Stored data:
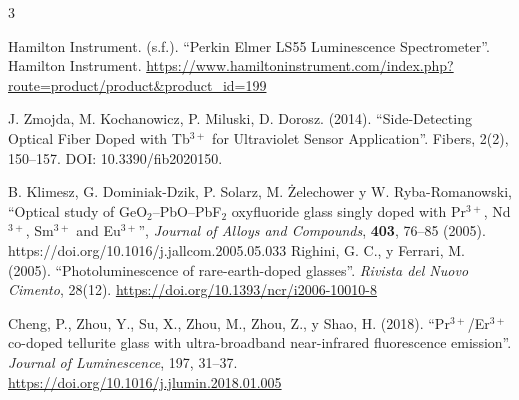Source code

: \begin{thebibliography}{3}

	Hamilton Instrument. (s.f.). “Perkin Elmer LS55 Luminescence Spectrometer”. Hamilton Instrument. \url{https://www.hamiltoninstrument.com/index.php?route=product/product\&product_id=199}

	J. Zmojda, M. Kochanowicz, P. Miluski, D. Dorosz. (2014). “Side-Detecting Optical Fiber Doped with Tb$^{3+}$ for Ultraviolet Sensor Application”. Fibers, 2(2), 150--157. DOI: 10.3390/fib2020150.

B. Klimesz, G. Dominiak-Dzik, P. Solarz, M. Żelechower y W. Ryba-Romanowski,
``Optical study of GeO$_2$--PbO--PbF$_2$ oxyfluoride glass singly doped with Pr$^{3+}$, Nd$^{3+}$, Sm$^{3+}$ and Eu$^{3+}$'', \textit{Journal of Alloys and Compounds}, \textbf{403}, 76--85 (2005). https://doi.org/10.1016/j.jallcom.2005.05.033
Righini, G. C., y Ferrari, M. (2005).
“Photoluminescence of rare-earth-doped glasses”.
\textit{Rivista del Nuovo Cimento}, 28(12).
\url{https://doi.org/10.1393/ncr/i2006-10010-8}

Cheng, P., Zhou, Y., Su, X., Zhou, M., Zhou, Z., y Shao, H. (2018).
“Pr$^{3+}$/Er$^{3+}$ co-doped tellurite glass with ultra-broadband
near-infrared fluorescence emission”.
\textit{Journal of Luminescence}, 197, 31--37.
\url{https://doi.org/10.1016/j.jlumin.2018.01.005}
\end{thebibliography}
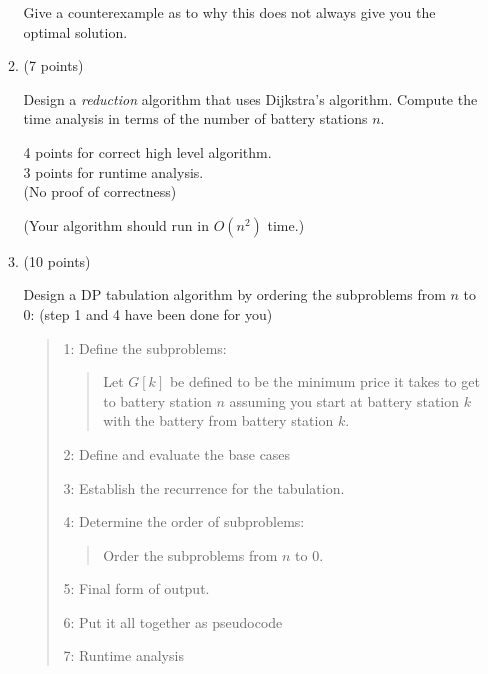 \documentclass[10pt,letterpaper,unboxed,cm]{article}
\begin{document}
\begin{enumerate}
\begin{enumerate}
Give a counterexample as to why this does not always give you the optimal solution.

\item (7 points)

Design a \emph{reduction} algorithm that uses Dijkstra's algorithm.
Compute the time analysis in terms of the number of battery stations $n$.

4 points for correct high level algorithm.\\
3 points for runtime analysis.\\
(No proof of correctness)

(Your algorithm should run in $O(n^2)$ time.)



\item (10 points)

Design a DP tabulation algorithm by ordering the subproblems from $n$ to $0$: (step 1 and 4 have been done for you)

\begin{quote}
1: Define the subproblems:
\begin{quote}
Let $G[k]$ be defined to be the minimum price it takes to get to battery station $n$ assuming you start at battery station $k$ with the battery from battery station $k$.
\end{quote}

2: Define and evaluate the base cases

3: Establish the recurrence for the tabulation.

4: Determine the order of subproblems:
\begin{quote}
Order the subproblems from $n$ to $0$.
\end{quote}

5: Final form of output.

6: Put it all together as pseudocode

7: Runtime analysis


\end{quote}
\end{enumerate}


\end{enumerate}
\end{document}
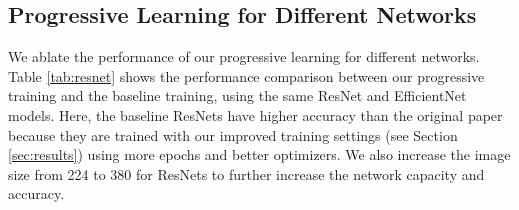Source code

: \documentclass{article}
\begin{document}
\begin{table}[h]
    \vskip -0.15in
    \centering
    \caption{
    Scaling down model size -- We measure the inference throughput on V100 FP16 GPU with batch size 128.}
    \vskip -0.1in
\label{tab:v1v2compare}
\end{table} 
\subsection{Progressive Learning for Different Networks}
We ablate the performance of our progressive learning for different networks. Table \ref{tab:resnet} shows the performance comparison between our progressive training and the baseline training,  using the same ResNet and EfficientNet models.  Here, the baseline ResNets have higher accuracy than the original paper~\cite{resnet16} because they are trained with our improved training settings (see Section \ref{sec:results}) using more epochs and better optimizers. We also increase the image size from 224 to 380 for ResNets to further increase the network capacity and accuracy. 
\end{document}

- What the task requires
Could you copy every line from the records that mentions the word "size"?

- Response
    Scaling down model size -- We measure the inference throughput on V100 FP16 GPU with batch size 128.}
We ablate the performance of our progressive learning for different networks. Table \ref{tab:resnet} shows the performance comparison between our progressive training and the baseline training,  using the same ResNet and EfficientNet models.  Here, the baseline ResNets have higher accuracy than the original paper~\cite{resnet16} because they are trained with our improved training settings (see Section \ref{sec:results}) using more epochs and better optimizers. We also increase the image size from 224 to 380 for ResNets to further increase the network capacity and accuracy. 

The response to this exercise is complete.